"As a result, we do find that we face a shortage of older, more seasoned developers. And it's not because we don't want older candidates. It's often because the older candidates haven't successfully modernized their developer skills.' "
I think us older developers bring a lot to the table young padawan.
First of all, development isn't just about coding and what languages/skills you know. How you USE those skills is important and comes with experience. Countless times I start a new job or contract and see younger developers making the same mistakes with the following:
Insufficient or non-existant logging.
Bogus error messages ( HTTP 500 anyone? ) or no error handling at all
Bad SQL and File system I/O leading to performance issue.
Over reliance on tools to generate code/in-ability to understand generated code.
No bug tracking.
Poor source control or no source control.
Lack of testing methodology/skills - nobody wants to QA, only unit testing.
Poor change management - things thrown into production.
Secondly, Wow, really?

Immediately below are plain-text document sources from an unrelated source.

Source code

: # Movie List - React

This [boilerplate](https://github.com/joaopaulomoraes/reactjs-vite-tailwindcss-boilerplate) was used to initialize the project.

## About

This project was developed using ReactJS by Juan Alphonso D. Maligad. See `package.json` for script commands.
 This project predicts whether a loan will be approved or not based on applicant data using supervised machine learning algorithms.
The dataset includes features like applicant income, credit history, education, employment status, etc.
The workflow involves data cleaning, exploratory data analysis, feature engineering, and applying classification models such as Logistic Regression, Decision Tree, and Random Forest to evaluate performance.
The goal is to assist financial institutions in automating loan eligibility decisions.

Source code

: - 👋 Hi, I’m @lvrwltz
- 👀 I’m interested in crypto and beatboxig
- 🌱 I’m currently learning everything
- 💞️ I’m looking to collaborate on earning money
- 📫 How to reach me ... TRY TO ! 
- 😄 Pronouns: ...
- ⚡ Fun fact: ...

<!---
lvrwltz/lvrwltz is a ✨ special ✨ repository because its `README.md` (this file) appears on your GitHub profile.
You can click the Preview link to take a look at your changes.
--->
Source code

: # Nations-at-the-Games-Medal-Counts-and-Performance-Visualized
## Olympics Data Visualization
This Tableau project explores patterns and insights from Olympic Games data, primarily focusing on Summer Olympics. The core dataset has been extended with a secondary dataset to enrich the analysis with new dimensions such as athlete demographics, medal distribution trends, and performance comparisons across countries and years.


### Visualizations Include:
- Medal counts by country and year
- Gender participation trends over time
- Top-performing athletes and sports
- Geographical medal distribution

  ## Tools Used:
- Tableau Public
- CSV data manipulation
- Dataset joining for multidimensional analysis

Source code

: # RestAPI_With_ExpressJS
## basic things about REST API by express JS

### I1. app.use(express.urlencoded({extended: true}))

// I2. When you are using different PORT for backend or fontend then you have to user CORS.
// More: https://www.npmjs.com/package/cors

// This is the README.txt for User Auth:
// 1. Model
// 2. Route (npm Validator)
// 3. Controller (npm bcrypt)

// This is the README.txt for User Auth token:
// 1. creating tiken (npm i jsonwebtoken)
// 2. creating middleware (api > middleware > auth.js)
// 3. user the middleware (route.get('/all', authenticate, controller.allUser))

We don't learn new skills? I am in my 40's and I frequently encounter developers in their 60's and 70's still out there coding with modern languages. As for myself, I'm in my mid 40's and I've only managed to learn and use and put into production code written with the following languages: ( Note I still like to work in the yard and do things outside of work. )
Cobol,
C,
C#
C++
Java,
Java Script
Python
Visual Basic
Various Unix shell scripts ( SH, KSH, Bash )
I also know HTML/CSS well enough to build a web site, I just don't really like web side programming - I'm more of a server side developer.
I have also done some coding in the following languages and tools but decided not to use them either because I didn't like them, they are obsolete, or they were not very relevant to the work I am currently doing:
Assembly
Basic
Perl
Ruby/Rails
TCK/TK
Visual Basic
Third, why is being a Google or Facebook considered a sign of success these days? Yes, the salary and benefits might be good, but experience has taught me that usually the only people that really benefit are the founders and the first or second wave of developers. Then everyone "jumps" on and the stock equity gets diluted. Besides, not everyone wants to live on the West coast and spend 1 million for a house and pay some of the highest state taxes in the nation.